The Post pieces were ultimately as remarkable for what they didn't say as what they did, though. And in this regard, they highlight the need for the media to hold the actions of the Unites States up against its rhetoric, much as it is wont to do with regard to China, whose rote-like discourse on Africa emphasizes terms like "win-win," and "non-interference," etc.

By helpful coincidence, the Post's stories, which detail the ongoing militarization of Washington's policies toward Africa, were published at the very same time that the Obama Administration was unveiling its purportedly new strategy toward the continent.

The leading messenger for this was Hillary Clinton, whose talk yesterday about economic opportunity for American businesses in Africa was as welcome as it was overdue. As a spate of recent articles has made clear, she spoke of the Africa as a place of strong economic growth and the continent with the highest returns on investment. It is precisely Chinese firms' awareness of this that has been driving them, and hundreds of thousands of Chinese migrants, to Africa in recent years in search of opportunity.

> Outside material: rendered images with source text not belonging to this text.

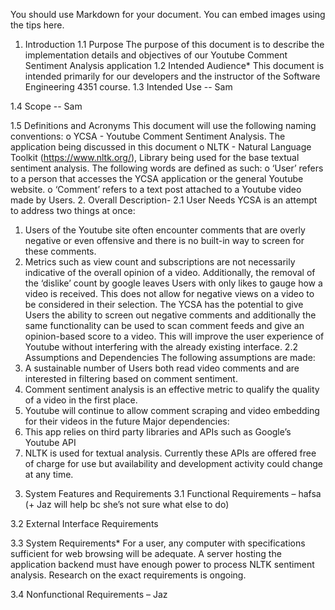 You should use Markdown for your document. You can embed images using the tips here.
1.	Introduction 
1.1 Purpose
The purpose of this document is to describe the implementation details and objectives of our Youtube Comment Sentiment Analysis application
1.2 Intended Audience*
This document is intended primarily for our developers and the instructor of the Software Engineering 4351 course. 
1.3 Intended Use -- Sam


1.4 Scope  -- Sam


1.5 Definitions and Acronyms
This document will use the following naming conventions:
o	YCSA - Youtube Comment Sentiment Analysis. The application being discussed in this document
o	NLTK - Natural Language Toolkit (https://www.nltk.org/), Library being used for the base textual sentiment analysis.
The following words are defined as such:
o	‘User’ refers to a person that accesses the YCSA application or the general Youtube website.
o	‘Comment’ refers to a text post attached to a Youtube video made by Users.
2.	Overall Description-
2.1 User Needs
YCSA is an attempt to address two things at once:
1)	Users of the Youtube site often encounter comments that are overly negative or even offensive and there is no built-in way to screen for these comments. 
2)	Metrics such as view count and subscriptions are not necessarily indicative of the overall opinion of a video. Additionally, the removal of the ‘dislike’ count by google leaves Users with only likes to gauge how a video is received. This does not allow for negative views on a video to be considered in their selection. 
The YCSA has the potential to give Users the ability to screen out negative comments and additionally the same functionality can be used to scan comment feeds and give an opinion-based score to a video. This will improve the user experience of Youtube without interfering with the already existing interface. 
2.2 Assumptions and Dependencies
	The following assumptions are made:
1)	A sustainable number of Users both read video comments and are interested in filtering based on comment sentiment.
2)	Comment sentiment analysis is an effective metric to qualify the quality of a video in the first place. 
3)	Youtube will continue to allow comment scraping and video embedding for their videos in the future
Major dependencies:
1)	This app relies on third party libraries and APIs such as Google’s Youtube API 
2)	NLTK is used for textual analysis.
Currently these APIs are offered free of charge for use but availability and development activity could change at any time. 
3. 	System Features and Requirements
3.1 Functional Requirements – hafsa (+ Jaz will help bc she’s not sure what else to do)



3.2 External Interface Requirements



3.3 System Requirements*
For a user, any computer with specifications sufficient for web browsing will be adequate. 
A server hosting the application backend must have enough power to process NLTK sentiment analysis. Research on the exact requirements is ongoing. 

3.4 Nonfunctional Requirements – Jaz

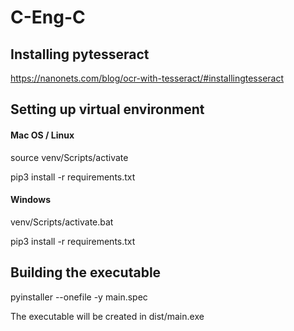 # C-Eng-C

## Installing pytesseract ##

https://nanonets.com/blog/ocr-with-tesseract/#installingtesseract


## Setting up virtual environment ##

#### Mac OS / Linux ####
source venv/Scripts/activate

pip3 install -r requirements.txt

#### Windows ####
venv/Scripts/activate.bat

pip3 install -r requirements.txt


## Building the executable ##
pyinstaller --onefile -y main.spec

The executable will be created in dist/main.exe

In policy briefings for the press, however, and in Clinton's own statements, the promotion of democracy was given pride of place in a new American agenda for Africa, and this is where the rub comes between rhetoric and reality.

The Post piece reveals that the key American allies in Washington's military and intelligence push are the leaders of Burkina Faso in West Africa and Uganda in East Africa. These two men, Blaise Compaoré in Burkina Faso and Yoweri Museveni in Uganda, have been in office respectively for 25 and 26 years. Both took power by force. Both have resisted real democratization in their countries. And both have been prolific and mischievous meddlers in neighboring countries, where their adventures have sown death and havoc, routinely employed child soldiers, and have involved lucrative arms trafficking as well as the organized pillage of natural resources either for their own benefit or for allies within their regimes.

Another American ally, this one emerging, as described by the Washington Post, is the year-old state of South Sudan, a country that Clinton described as a "success." That will come as a surprise to many of the people here, whose own president has recently acknowledged the looting of $4 billion by his own associates from state coffers.

If Washington wishes to be taken seriously by Africans it has as much work to do as China in squaring words and deeds. Yesterday, the White House said its new policy commits the United States to advance democracy by "strengthening institutions at every level, supporting and building upon the aspirations throughout the continent for more open and accountable governance, promoting human rights and the rule of law, and challenging leaders whose actions threaten the credibility of democratic processes."

One of the biggest impediments to the continent's emergence, however, is the very existence of leaders like Compaoré and Museveni, who come to see themselves as irreplaceable, confusing their own persons with the state and seeking to remain in power indefinitely.

If Washington genuinely wishes to prioritize democracy in Africa, it might wish to privilege relations with the already substantial and growing number of states that are governed more democratically than places like these. For old friends like Museveni and newer ones like Compaoré, meanwhile, it is time to reexamine the question of what friendship is for and to ask whom does it really benefit?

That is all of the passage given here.